Source: bostondesignguide.com

Ah, summer. The sun comes out, the temperature warms up and America heads outdoors. Insurance is the last thing most people want to think about but if you’re a homeowner, you should. For two reasons.

First, our summers are on the frontlines of extreme weather patterns. Massive columns of thunderstorms that run the entire length of the country from North to South bring wind, hail, torrential rain and even spawn tornadoes. According to the Triple I (Insurance Information Institute), the majority of home insurance claims in 2020 were for wind and hail damage (45%) followed by fire and lightning damage (23.8%). All you have to do is watch the evening news to see the widespread devastation these storms leave in their wake.

Source: mtairynews.com

Unfortunately, the frequency of such disasters has increased dramatically over recent years, forcing major insurance companies to rework their policies and premiums. Those that continue to serve higher-risk geographies have raised their rates; often by 800% or more. Meanwhile, the payouts from claims may not take into account the ballooning cost of reconstruction and repair work. Building materials prices are up 19.2% year over year and have risen 35.6% since the start of the pandemic. The average homeowners policy contains $250,000 in coverage. For many, that may not be nearly enough to cover the cost of repairing or rebuilding a severely damaged home. It’s important to periodically update your policy to make sure that if the unexpected happens, you won’t need to come up with the delta between coverage and costs.

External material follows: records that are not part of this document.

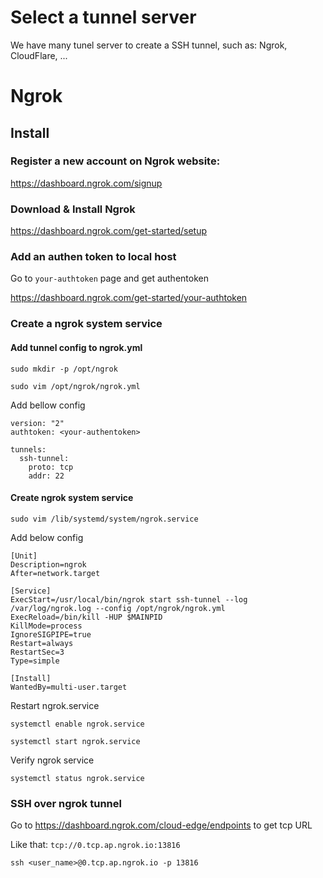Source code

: # Select a tunnel server
We have many tunel server to create a SSH tunnel, such as: Ngrok, CloudFlare, ...

# Ngrok
## Install
### Register a new account on Ngrok website:
https://dashboard.ngrok.com/signup

### Download & Install Ngrok
https://dashboard.ngrok.com/get-started/setup

### Add an authen token to local host
Go to `your-authtoken` page and get authentoken 

https://dashboard.ngrok.com/get-started/your-authtoken

### Create a ngrok system service
#### Add tunnel config to ngrok.yml
`sudo mkdir -p /opt/ngrok`

`sudo vim /opt/ngrok/ngrok.yml`

Add bellow config

```
version: "2"
authtoken: <your-authentoken>

tunnels:
  ssh-tunnel:
    proto: tcp
    addr: 22
```

#### Create ngrok system service 
`sudo vim /lib/systemd/system/ngrok.service`

Add below config

```
[Unit]
Description=ngrok
After=network.target

[Service]
ExecStart=/usr/local/bin/ngrok start ssh-tunnel --log /var/log/ngrok.log --config /opt/ngrok/ngrok.yml 
ExecReload=/bin/kill -HUP $MAINPID
KillMode=process
IgnoreSIGPIPE=true
Restart=always
RestartSec=3
Type=simple

[Install]
WantedBy=multi-user.target
```

Restart ngrok.service

`systemctl enable ngrok.service`

`systemctl start ngrok.service`

Verify ngrok service

`systemctl status ngrok.service`

### SSH over ngrok tunnel
Go to https://dashboard.ngrok.com/cloud-edge/endpoints to get tcp URL

Like that: `tcp://0.tcp.ap.ngrok.io:13816`

`ssh <user_name>@0.tcp.ap.ngrok.io -p 13816`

“It’s also important to review your homeowners policy if the value of your house has gone up due to either rising real estate values or if you’ve made any significant home improvements,” says Craig Eagleson, President of Incenter Insurance Solutions. “Such changes may also merit an increase in coverage.”

Another reason to take a close look at your policy is liability. Although liability claims account for less than 4% of total homeowners insurance claims, the payouts tend to be higher.

Source: money.com

Most homeowners understand the basic concept behind liability insurance is to provide coverage in case you’re sued by someone injured on your property. However, the coverage amount should be reviewed, and if necessary, adjusted based on a number of variables. For example, if you have added a dog to the family, put in an inground or above ground pool or installed anything else that may increase the chance of an accident on your property (think trampoline), then it’s time to consider broadening your coverage.

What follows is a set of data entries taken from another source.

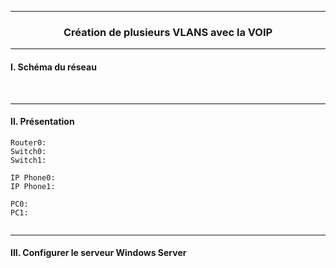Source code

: ------------------------------------------------------------------------------------------------------------------------------------------------------------------------------------------------
### <p align='center'> Création de plusieurs VLANS avec la VOIP </p>



------------------------------------------------------------------------------------------------------------------------------------------------------------------------------------------------
#### I. Schéma du réseau

<br />

------------------------------------------------------------------------------------------------------------------------------------------------------------------------------------------------
#### II. Présentation
```
Router0: 
Switch0: 
Switch1: 

IP Phone0: 
IP Phone1: 

PC0: 
PC1: 


```

------------------------------------------------------------------------------------------------------------------------------------------------------------------------------------------------
#### III. Configurer le serveur Windows Server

Summer is a good time to take an honest look at things like your front steps. Are they in good condition? Is the railing solid? Most homeowners associate ‘slip and falls’ with winter ice and snow, but they happen during the summer, too. Something as simple as uneven bricks on a walkway can send someone tumbling and reaching for a personal injury lawyer’s phone number. Get those repairs done while the weather is nice!

Of course, these are just basic guidelines for ensuring your home and financial stability don’t become casualties of the summer months. Since every home is different, and every insurance policy varies, it’s always a good idea to consult with an independent insurance agent. They can tell you whether or not your coverage is adequate or if it falls short.